Everybody knows the Louvre. It’s the unequivocally gigantic art museum of nearly 782,000 square feet that used to be the home of the late French high nobility. Built first as a fortress in the 12th century, by the 16th century it was a sprawling palatial complex that served as the king’s primary residence, but for Louis XIV, the most pompous of a pompous line of kings, the palace wasn’t enough and he had it moved out to Versailles. It was then used to house the king’s private art collection, and various salons of the Parisian intelligentsia. Since the Revolution, it’s served as the museum it currently is, with collections of various sizes depending on the power and range of the French Empire/Republic of the time.
The most famous piece in the Louvre is DaVinci’s “Mona Lisa”, a fairly boring piece that doesn’t even range among the artist’s best, but you know, the artist painted in a "mysterious smile" on his homely subject that's somehow dazzled millions ever since. There’s also a very broad range of his student’s studying how to draw people pointing, and more interestingly for me, David’s portraits of Napoleon and the various French Revolutions. There are hordes of people that are clearly there for only that painting though, so obviously, you just have to see it for yourself. Don’t expect being able to get close, as more people are crowding in to see it than if Leonardo Dicaprio were spotted eating gelato at the Eiffel Tower.
The Mona Lisa and her throngs of admirers
To really grasp most of the museum, you’ll need a full day or two. But it is possible to do a lightning tour of the most interesting stuff.
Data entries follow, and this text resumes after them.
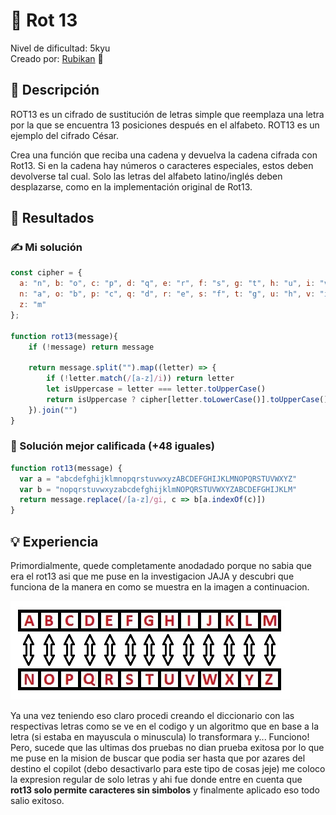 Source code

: # 📄 Rot 13

Nivel de dificultad: 5kyu <br>
Creado por: [Rubikan](https://www.codewars.com/users/Rubikan) 🚀

## 📖 Descripción

ROT13 es un cifrado de sustitución de letras simple que reemplaza una letra por la que se encuentra 13 posiciones después en el alfabeto. ROT13 es un ejemplo del cifrado César.

Crea una función que reciba una cadena y devuelva la cadena cifrada con Rot13.
Si en la cadena hay números o caracteres especiales, estos deben devolverse tal cual.
Solo las letras del alfabeto latino/inglés deben desplazarse, como en la implementación original de Rot13.

## 📝 Resultados

### ✍️ Mi solución

```js
const cipher = {
  a: "n", b: "o", c: "p", d: "q", e: "r", f: "s", g: "t", h: "u", i: "v", j: "w", k: "x", l: "y", m: "z",
  n: "a", o: "b", p: "c", q: "d", r: "e", s: "f", t: "g", u: "h", v: "i", w: "j", x: "k", y: "l",
  z: "m"
};

function rot13(message){
    if (!message) return message

    return message.split("").map((letter) => {
        if (!letter.match(/[a-z]/i)) return letter
        let isUppercase = letter === letter.toUpperCase()
        return isUppercase ? cipher[letter.toLowerCase()].toUpperCase() : cipher[letter.toLowerCase()]
    }).join("")
}
```

### 🌟 Solución mejor calificada (+48 iguales)

```js
function rot13(message) {
  var a = "abcdefghijklmnopqrstuvwxyzABCDEFGHIJKLMNOPQRSTUVWXYZ"
  var b = "nopqrstuvwxyzabcdefghijklmNOPQRSTUVWXYZABCDEFGHIJKLM"
  return message.replace(/[a-z]/gi, c => b[a.indexOf(c)])
}
```

## 💡 Experiencia

Primordialmente, quede completamente anodadado porque no sabia que era el rot13 asi que me puse en la investigacion JAJA y descubri que funciona de la manera en como se muestra en la imagen a continuacion.

![alt text](images/cripto-rot131.webp)

Ya una vez teniendo eso claro procedi creando el diccionario con las respectivas letras como se ve en el codigo y un algoritmo que en base a la letra (si estaba en mayuscula o minuscula) lo transformara y... Funciono! Pero, sucede que las ultimas dos pruebas no dian prueba exitosa por lo que me puse en la mision de buscar que podia ser hasta que por azares del destino el copilot (debo desactivarlo para este tipo de cosas jeje) me coloco la expresion regular de solo letras y ahi fue donde entre en cuenta que **rot13 solo permite caracteres sin simbolos** y finalmente aplicado eso todo salio exitoso.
Most of the museum isn’t art, but rather recreations of Napoleon III’s apartments, with all the glory and circumstance of his position, then there’s also a massive collection of stolen Greek and Roman statues. So if you’ve seen examples of those things elsewhere, like say the much superior collection of stolen goods at the British Museum, then you’ve no reason to attend to the Louvre’s.
First thing you should do is to go straight up to the top to the Northern Europe collection (read: Dutch). The Dutch collection houses a pretty impressive amount of Rembrandts and van Eyck (including the one where the woman is wearing that blue headpiece thing). Among the Rembrandt’s is a naked woman lounging around while an old lady is washing her feet, which must have been a common thing back during the Golden Age of the Dutch Republic.
"You, get naked, you, wash her feet," Rembrandt said.
There’s also just some outright weird stuff that doesn’t belong anywhere outside a Dutch ecstasy coated rave party, like this exercise in psychedelic angel art, the likes I haven’t seen rivaled outside a bathroom in Fussen, Bavaria, where there was a cupid eating an ice cream surrounded by other ice cream cones.
"Fear not, I come bearing peace and drugs," sayeth the angel
Then jump down a level, run across the apartments to the opposite wing where the Italian collection is. There is some beautiful lavishness going on there, but make sure to not get lost or you’ll find your way widdling away hours in a nightmare vertigo akin to that angel painting.
It's hard to see why the French offed the kings
Do your DaVinci thing, and keep in mind that the Mona Lisa is off in a room on the right. There are lots of signs leading to it, because they know that’s what you’re there for. But don’t mind the gargantuan and ever more impressive “Wedding at Cana” by Veronese, nevermind that though because probably you’ve never heard of the guy. Also look for my new favorite painting, what I like to call the Big Gay Jesus, which is on the left side of the main hall.
Who said gays were underrepresented in Christianity?
Then onward to the Spanish collection just down the hall, where there’s some guy admiring a view of Hell, which is all that’s really needed to be seen there. Cross to the other wing and catch the David collection, and you’re done.
What to Eat?
Paris by any means is an expensive city. The museum is even moreso. At 20 euros to enter, don’t expect anything cheap for lunch (or tasty, for that matter). There is however an underground mall connected to the Louvre, with entry on the far side of the river near the road between the pyramid and the victory arch there. Underground you can find McDonald’s and other cheap and quick eats.
This is my most important advice to you. On any good day, you’ll have to wait at least an hour to get inside. The much better thing is to go to the Louvre website and order your ticket in advance. It’s 3 euros cheaper. You only have to book your time, but you can enter early or late, they’re really not at all strict about it. Booking ahead allows you to completely skip the line and go straight in.
The Louvre from the second floor cafe
The Louvre is hard to miss, as it takes up about half the city. Just walk along the river towards the center of the city until you find a building that seems to never end. You’ve found it.